**WHAT IS REQUIRED**
Below is the data. Give it again, complete and exact.

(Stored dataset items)
Start of Block

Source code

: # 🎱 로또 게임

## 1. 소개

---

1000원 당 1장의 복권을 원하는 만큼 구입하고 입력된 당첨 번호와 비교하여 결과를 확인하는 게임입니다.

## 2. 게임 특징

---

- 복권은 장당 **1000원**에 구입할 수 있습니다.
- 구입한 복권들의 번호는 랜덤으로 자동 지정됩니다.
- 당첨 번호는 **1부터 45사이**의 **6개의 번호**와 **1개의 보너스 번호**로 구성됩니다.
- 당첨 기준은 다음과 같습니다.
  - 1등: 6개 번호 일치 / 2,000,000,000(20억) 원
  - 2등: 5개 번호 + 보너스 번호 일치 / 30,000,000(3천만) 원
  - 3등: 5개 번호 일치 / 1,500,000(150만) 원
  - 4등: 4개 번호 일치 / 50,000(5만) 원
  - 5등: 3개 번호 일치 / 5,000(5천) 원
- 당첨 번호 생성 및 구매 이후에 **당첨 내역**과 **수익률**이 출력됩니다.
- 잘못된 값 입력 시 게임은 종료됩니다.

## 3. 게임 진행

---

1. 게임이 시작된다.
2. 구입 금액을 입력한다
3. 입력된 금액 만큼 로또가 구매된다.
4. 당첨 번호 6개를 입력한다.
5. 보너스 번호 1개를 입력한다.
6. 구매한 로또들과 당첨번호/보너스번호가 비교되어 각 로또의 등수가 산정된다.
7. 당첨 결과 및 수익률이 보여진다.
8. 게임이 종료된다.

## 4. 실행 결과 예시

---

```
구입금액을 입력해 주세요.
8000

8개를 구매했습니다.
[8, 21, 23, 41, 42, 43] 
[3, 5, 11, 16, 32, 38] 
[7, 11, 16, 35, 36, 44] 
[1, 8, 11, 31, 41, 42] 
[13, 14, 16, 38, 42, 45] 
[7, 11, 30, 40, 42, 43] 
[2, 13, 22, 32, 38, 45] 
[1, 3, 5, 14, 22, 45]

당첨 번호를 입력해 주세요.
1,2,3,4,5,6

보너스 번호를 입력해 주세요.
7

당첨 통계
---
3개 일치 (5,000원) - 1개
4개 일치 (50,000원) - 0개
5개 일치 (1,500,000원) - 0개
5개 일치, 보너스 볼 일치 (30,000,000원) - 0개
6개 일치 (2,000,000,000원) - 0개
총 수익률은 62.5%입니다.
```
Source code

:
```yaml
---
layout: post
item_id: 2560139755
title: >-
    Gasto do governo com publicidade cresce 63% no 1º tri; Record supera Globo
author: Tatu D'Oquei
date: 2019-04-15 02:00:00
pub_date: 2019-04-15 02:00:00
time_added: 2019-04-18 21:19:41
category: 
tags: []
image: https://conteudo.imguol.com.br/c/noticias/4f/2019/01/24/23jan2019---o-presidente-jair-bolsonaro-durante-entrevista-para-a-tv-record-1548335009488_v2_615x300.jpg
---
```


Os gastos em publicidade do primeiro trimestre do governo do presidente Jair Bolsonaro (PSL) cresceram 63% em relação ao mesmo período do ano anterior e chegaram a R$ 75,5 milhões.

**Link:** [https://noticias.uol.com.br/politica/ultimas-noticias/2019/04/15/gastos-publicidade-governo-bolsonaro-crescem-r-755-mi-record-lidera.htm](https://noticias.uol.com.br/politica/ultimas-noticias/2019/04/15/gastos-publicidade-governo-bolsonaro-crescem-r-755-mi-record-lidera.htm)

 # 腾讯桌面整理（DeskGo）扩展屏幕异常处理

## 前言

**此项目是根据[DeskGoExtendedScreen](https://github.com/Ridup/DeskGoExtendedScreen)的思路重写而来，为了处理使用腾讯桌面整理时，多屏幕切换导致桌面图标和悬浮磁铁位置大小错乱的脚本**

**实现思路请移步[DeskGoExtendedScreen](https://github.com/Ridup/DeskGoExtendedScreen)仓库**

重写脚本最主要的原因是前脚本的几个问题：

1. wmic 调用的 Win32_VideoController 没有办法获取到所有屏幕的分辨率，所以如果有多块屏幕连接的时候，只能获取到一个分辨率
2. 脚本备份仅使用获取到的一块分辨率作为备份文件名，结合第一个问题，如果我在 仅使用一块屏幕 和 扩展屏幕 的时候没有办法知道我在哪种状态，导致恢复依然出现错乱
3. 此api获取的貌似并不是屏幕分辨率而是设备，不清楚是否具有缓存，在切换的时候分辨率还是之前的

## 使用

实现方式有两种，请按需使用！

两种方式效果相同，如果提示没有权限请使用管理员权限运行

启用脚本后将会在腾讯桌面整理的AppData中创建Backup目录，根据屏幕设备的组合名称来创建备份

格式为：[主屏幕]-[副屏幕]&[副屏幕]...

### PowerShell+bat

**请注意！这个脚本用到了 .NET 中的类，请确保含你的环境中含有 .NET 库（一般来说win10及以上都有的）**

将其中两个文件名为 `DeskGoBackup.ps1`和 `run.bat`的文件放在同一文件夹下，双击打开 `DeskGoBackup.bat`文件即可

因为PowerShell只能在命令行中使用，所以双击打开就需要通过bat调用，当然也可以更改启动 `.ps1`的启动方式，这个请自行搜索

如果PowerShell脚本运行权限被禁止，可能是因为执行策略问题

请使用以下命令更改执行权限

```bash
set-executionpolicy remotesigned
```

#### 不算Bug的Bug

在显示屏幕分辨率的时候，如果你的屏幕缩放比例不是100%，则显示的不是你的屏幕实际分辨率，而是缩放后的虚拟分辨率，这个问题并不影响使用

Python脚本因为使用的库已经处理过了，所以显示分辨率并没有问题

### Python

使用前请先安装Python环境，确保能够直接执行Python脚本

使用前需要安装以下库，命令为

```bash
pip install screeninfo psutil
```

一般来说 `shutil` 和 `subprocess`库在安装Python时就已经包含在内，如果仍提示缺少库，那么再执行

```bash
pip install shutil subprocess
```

End of Block

**EXERCISE OUTPUT**
Source code

: # 🎱 로또 게임

## 1. 소개

---

1000원 당 1장의 복권을 원하는 만큼 구입하고 입력된 당첨 번호와 비교하여 결과를 확인하는 게임입니다.

## 2. 게임 특징

---

- 복권은 장당 **1000원**에 구입할 수 있습니다.
- 구입한 복권들의 번호는 랜덤으로 자동 지정됩니다.
- 당첨 번호는 **1부터 45사이**의 **6개의 번호**와 **1개의 보너스 번호**로 구성됩니다.
- 당첨 기준은 다음과 같습니다.
  - 1등: 6개 번호 일치 / 2,000,000,000(20억) 원
  - 2등: 5개 번호 + 보너스 번호 일치 / 30,000,000(3천만) 원
  - 3등: 5개 번호 일치 / 1,500,000(150만) 원
  - 4등: 4개 번호 일치 / 50,000(5만) 원
  - 5등: 3개 번호 일치 / 5,000(5천) 원
- 당첨 번호 생성 및 구매 이후에 **당첨 내역**과 **수익률**이 출력됩니다.
- 잘못된 값 입력 시 게임은 종료됩니다.

## 3. 게임 진행

---

1. 게임이 시작된다.
2. 구입 금액을 입력한다
3. 입력된 금액 만큼 로또가 구매된다.
4. 당첨 번호 6개를 입력한다.
5. 보너스 번호 1개를 입력한다.
6. 구매한 로또들과 당첨번호/보너스번호가 비교되어 각 로또의 등수가 산정된다.
7. 당첨 결과 및 수익률이 보여진다.
8. 게임이 종료된다.

## 4. 실행 결과 예시

---

```
구입금액을 입력해 주세요.
8000

8개를 구매했습니다.
[8, 21, 23, 41, 42, 43] 
[3, 5, 11, 16, 32, 38] 
[7, 11, 16, 35, 36, 44] 
[1, 8, 11, 31, 41, 42] 
[13, 14, 16, 38, 42, 45] 
[7, 11, 30, 40, 42, 43] 
[2, 13, 22, 32, 38, 45] 
[1, 3, 5, 14, 22, 45]

당첨 번호를 입력해 주세요.
1,2,3,4,5,6

보너스 번호를 입력해 주세요.
7

당첨 통계
---
3개 일치 (5,000원) - 1개
4개 일치 (50,000원) - 0개
5개 일치 (1,500,000원) - 0개
5개 일치, 보너스 볼 일치 (30,000,000원) - 0개
6개 일치 (2,000,000,000원) - 0개
총 수익률은 62.5%입니다.
```
Source code

:
```yaml
---
layout: post
item_id: 2560139755
title: >-
    Gasto do governo com publicidade cresce 63% no 1º tri; Record supera Globo
author: Tatu D'Oquei
date: 2019-04-15 02:00:00
pub_date: 2019-04-15 02:00:00
time_added: 2019-04-18 21:19:41
category: 
tags: []
image: https://conteudo.imguol.com.br/c/noticias/4f/2019/01/24/23jan2019---o-presidente-jair-bolsonaro-durante-entrevista-para-a-tv-record-1548335009488_v2_615x300.jpg
---
```


Os gastos em publicidade do primeiro trimestre do governo do presidente Jair Bolsonaro (PSL) cresceram 63% em relação ao mesmo período do ano anterior e chegaram a R$ 75,5 milhões.

**Link:** [https://noticias.uol.com.br/politica/ultimas-noticias/2019/04/15/gastos-publicidade-governo-bolsonaro-crescem-r-755-mi-record-lidera.htm](https://noticias.uol.com.br/politica/ultimas-noticias/2019/04/15/gastos-publicidade-governo-bolsonaro-crescem-r-755-mi-record-lidera.htm)

 # 腾讯桌面整理（DeskGo）扩展屏幕异常处理

## 前言

**此项目是根据[DeskGoExtendedScreen](https://github.com/Ridup/DeskGoExtendedScreen)的思路重写而来，为了处理使用腾讯桌面整理时，多屏幕切换导致桌面图标和悬浮磁铁位置大小错乱的脚本**

**实现思路请移步[DeskGoExtendedScreen](https://github.com/Ridup/DeskGoExtendedScreen)仓库**

重写脚本最主要的原因是前脚本的几个问题：

1. wmic 调用的 Win32_VideoController 没有办法获取到所有屏幕的分辨率，所以如果有多块屏幕连接的时候，只能获取到一个分辨率
2. 脚本备份仅使用获取到的一块分辨率作为备份文件名，结合第一个问题，如果我在 仅使用一块屏幕 和 扩展屏幕 的时候没有办法知道我在哪种状态，导致恢复依然出现错乱
3. 此api获取的貌似并不是屏幕分辨率而是设备，不清楚是否具有缓存，在切换的时候分辨率还是之前的

## 使用

实现方式有两种，请按需使用！

两种方式效果相同，如果提示没有权限请使用管理员权限运行

启用脚本后将会在腾讯桌面整理的AppData中创建Backup目录，根据屏幕设备的组合名称来创建备份

格式为：[主屏幕]-[副屏幕]&[副屏幕]...

### PowerShell+bat

**请注意！这个脚本用到了 .NET 中的类，请确保含你的环境中含有 .NET 库（一般来说win10及以上都有的）**

将其中两个文件名为 `DeskGoBackup.ps1`和 `run.bat`的文件放在同一文件夹下，双击打开 `DeskGoBackup.bat`文件即可

因为PowerShell只能在命令行中使用，所以双击打开就需要通过bat调用，当然也可以更改启动 `.ps1`的启动方式，这个请自行搜索

如果PowerShell脚本运行权限被禁止，可能是因为执行策略问题

请使用以下命令更改执行权限

```bash
set-executionpolicy remotesigned
```

#### 不算Bug的Bug

在显示屏幕分辨率的时候，如果你的屏幕缩放比例不是100%，则显示的不是你的屏幕实际分辨率，而是缩放后的虚拟分辨率，这个问题并不影响使用

Python脚本因为使用的库已经处理过了，所以显示分辨率并没有问题

### Python

使用前请先安装Python环境，确保能够直接执行Python脚本

使用前需要安装以下库，命令为

```bash
pip install screeninfo psutil
```

一般来说 `shutil` 和 `subprocess`库在安装Python时就已经包含在内，如果仍提示缺少库，那么再执行

```bash
pip install shutil subprocess
```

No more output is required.